__WHAT IS NEEDED__
Every entry below should be written out again exactly.

[Stored dataset items]
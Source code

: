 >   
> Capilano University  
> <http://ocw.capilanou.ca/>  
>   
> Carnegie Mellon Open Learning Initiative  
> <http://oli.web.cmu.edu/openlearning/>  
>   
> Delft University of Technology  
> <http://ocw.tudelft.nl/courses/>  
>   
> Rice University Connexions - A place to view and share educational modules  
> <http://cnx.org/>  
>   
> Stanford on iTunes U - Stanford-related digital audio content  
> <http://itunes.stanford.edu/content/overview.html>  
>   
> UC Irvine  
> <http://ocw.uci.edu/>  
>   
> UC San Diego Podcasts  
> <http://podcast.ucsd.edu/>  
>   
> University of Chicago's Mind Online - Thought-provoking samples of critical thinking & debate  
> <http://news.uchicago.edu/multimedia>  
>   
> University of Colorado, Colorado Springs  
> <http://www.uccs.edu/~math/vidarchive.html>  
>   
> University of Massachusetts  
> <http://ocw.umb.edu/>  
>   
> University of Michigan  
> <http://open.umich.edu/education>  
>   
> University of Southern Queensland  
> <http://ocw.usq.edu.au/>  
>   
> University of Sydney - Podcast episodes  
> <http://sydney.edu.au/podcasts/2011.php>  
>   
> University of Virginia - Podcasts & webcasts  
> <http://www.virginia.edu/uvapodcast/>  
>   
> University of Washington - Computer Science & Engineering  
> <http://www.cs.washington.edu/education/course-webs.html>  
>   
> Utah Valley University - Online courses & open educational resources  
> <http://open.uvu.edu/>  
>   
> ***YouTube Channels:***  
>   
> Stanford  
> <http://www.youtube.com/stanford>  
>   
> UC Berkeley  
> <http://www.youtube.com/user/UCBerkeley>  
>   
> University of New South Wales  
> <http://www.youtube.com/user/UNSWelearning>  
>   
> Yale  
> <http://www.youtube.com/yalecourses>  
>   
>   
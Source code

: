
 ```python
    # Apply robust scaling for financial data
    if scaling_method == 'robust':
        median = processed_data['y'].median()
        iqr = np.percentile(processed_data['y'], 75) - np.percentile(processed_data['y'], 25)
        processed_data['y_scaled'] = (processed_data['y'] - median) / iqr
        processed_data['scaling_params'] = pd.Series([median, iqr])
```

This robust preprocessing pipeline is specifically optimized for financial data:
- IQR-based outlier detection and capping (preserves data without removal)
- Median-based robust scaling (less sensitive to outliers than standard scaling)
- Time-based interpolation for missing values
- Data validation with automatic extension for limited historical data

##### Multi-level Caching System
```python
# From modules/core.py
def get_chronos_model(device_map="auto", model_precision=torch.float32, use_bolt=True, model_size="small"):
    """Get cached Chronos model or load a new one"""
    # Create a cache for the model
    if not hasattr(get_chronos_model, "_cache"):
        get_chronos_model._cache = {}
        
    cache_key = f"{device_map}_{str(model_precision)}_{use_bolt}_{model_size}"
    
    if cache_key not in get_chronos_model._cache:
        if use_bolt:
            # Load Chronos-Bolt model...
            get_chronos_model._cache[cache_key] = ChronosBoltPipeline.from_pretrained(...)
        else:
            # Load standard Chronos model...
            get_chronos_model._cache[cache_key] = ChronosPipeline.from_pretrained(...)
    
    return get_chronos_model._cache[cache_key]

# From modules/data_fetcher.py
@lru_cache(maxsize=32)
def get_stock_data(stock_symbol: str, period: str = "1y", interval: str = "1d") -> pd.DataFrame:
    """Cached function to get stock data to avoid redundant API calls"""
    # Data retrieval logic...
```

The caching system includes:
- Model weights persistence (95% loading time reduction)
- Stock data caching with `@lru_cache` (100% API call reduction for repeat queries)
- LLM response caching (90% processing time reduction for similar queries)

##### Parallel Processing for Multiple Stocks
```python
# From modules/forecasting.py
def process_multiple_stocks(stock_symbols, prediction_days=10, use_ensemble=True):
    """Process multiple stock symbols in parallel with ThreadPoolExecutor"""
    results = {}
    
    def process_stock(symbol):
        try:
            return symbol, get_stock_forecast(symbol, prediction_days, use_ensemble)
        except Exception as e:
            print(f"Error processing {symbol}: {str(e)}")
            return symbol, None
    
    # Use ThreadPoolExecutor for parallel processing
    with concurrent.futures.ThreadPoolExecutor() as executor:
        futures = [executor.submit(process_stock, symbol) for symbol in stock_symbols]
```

__SOLUTION__
Source code

: >   
> Capilano University  
> <http://ocw.capilanou.ca/>  
>   
> Carnegie Mellon Open Learning Initiative  
> <http://oli.web.cmu.edu/openlearning/>  
>   
> Delft University of Technology  
> <http://ocw.tudelft.nl/courses/>  
>   
> Rice University Connexions - A place to view and share educational modules  
> <http://cnx.org/>  
>   
> Stanford on iTunes U - Stanford-related digital audio content  
> <http://itunes.stanford.edu/content/overview.html>  
>   
> UC Irvine  
> <http://ocw.uci.edu/>  
>   
> UC San Diego Podcasts  
> <http://podcast.ucsd.edu/>  
>   
> University of Chicago's Mind Online - Thought-provoking samples of critical thinking & debate  
> <http://news.uchicago.edu/multimedia>  
>   
> University of Colorado, Colorado Springs  
> <http://www.uccs.edu/~math/vidarchive.html>  
>   
> University of Massachusetts  
> <http://ocw.umb.edu/>  
>   
> University of Michigan  
> <http://open.umich.edu/education>  
>   
> University of Southern Queensland  
> <http://ocw.usq.edu.au/>  
>   
> University of Sydney - Podcast episodes  
> <http://sydney.edu.au/podcasts/2011.php>  
>   
> University of Virginia - Podcasts & webcasts  
> <http://www.virginia.edu/uvapodcast/>  
>   
> University of Washington - Computer Science & Engineering  
> <http://www.cs.washington.edu/education/course-webs.html>  
>   
> Utah Valley University - Online courses & open educational resources  
> <http://open.uvu.edu/>  
>   
> ***YouTube Channels:***  
>   
> Stanford  
> <http://www.youtube.com/stanford>  
>   
> UC Berkeley  
> <http://www.youtube.com/user/UCBerkeley>  
>   
> University of New South Wales  
> <http://www.youtube.com/user/UNSWelearning>  
>   
> Yale  
> <http://www.youtube.com/yalecourses>  
>   
>   
Source code

:
 ```python
    # Apply robust scaling for financial data
    if scaling_method == 'robust':
        median = processed_data['y'].median()
        iqr = np.percentile(processed_data['y'], 75) - np.percentile(processed_data['y'], 25)
        processed_data['y_scaled'] = (processed_data['y'] - median) / iqr
        processed_data['scaling_params'] = pd.Series([median, iqr])
```

This robust preprocessing pipeline is specifically optimized for financial data:
- IQR-based outlier detection and capping (preserves data without removal)
- Median-based robust scaling (less sensitive to outliers than standard scaling)
- Time-based interpolation for missing values
- Data validation with automatic extension for limited historical data

##### Multi-level Caching System
```python
# From modules/core.py
def get_chronos_model(device_map="auto", model_precision=torch.float32, use_bolt=True, model_size="small"):
    """Get cached Chronos model or load a new one"""
    # Create a cache for the model
    if not hasattr(get_chronos_model, "_cache"):
        get_chronos_model._cache = {}
        
    cache_key = f"{device_map}_{str(model_precision)}_{use_bolt}_{model_size}"
    
    if cache_key not in get_chronos_model._cache:
        if use_bolt:
            # Load Chronos-Bolt model...
            get_chronos_model._cache[cache_key] = ChronosBoltPipeline.from_pretrained(...)
        else:
            # Load standard Chronos model...
            get_chronos_model._cache[cache_key] = ChronosPipeline.from_pretrained(...)
    
    return get_chronos_model._cache[cache_key]

# From modules/data_fetcher.py
@lru_cache(maxsize=32)
def get_stock_data(stock_symbol: str, period: str = "1y", interval: str = "1d") -> pd.DataFrame:
    """Cached function to get stock data to avoid redundant API calls"""
    # Data retrieval logic...
```

The caching system includes:
- Model weights persistence (95% loading time reduction)
- Stock data caching with `@lru_cache` (100% API call reduction for repeat queries)
- LLM response caching (90% processing time reduction for similar queries)

##### Parallel Processing for Multiple Stocks
```python
# From modules/forecasting.py
def process_multiple_stocks(stock_symbols, prediction_days=10, use_ensemble=True):
    """Process multiple stock symbols in parallel with ThreadPoolExecutor"""
    results = {}
    
    def process_stock(symbol):
        try:
            return symbol, get_stock_forecast(symbol, prediction_days, use_ensemble)
        except Exception as e:
            print(f"Error processing {symbol}: {str(e)}")
            return symbol, None
    
    # Use ThreadPoolExecutor for parallel processing
    with concurrent.futures.ThreadPoolExecutor() as executor:
        futures = [executor.submit(process_stock, symbol) for symbol in stock_symbols]
```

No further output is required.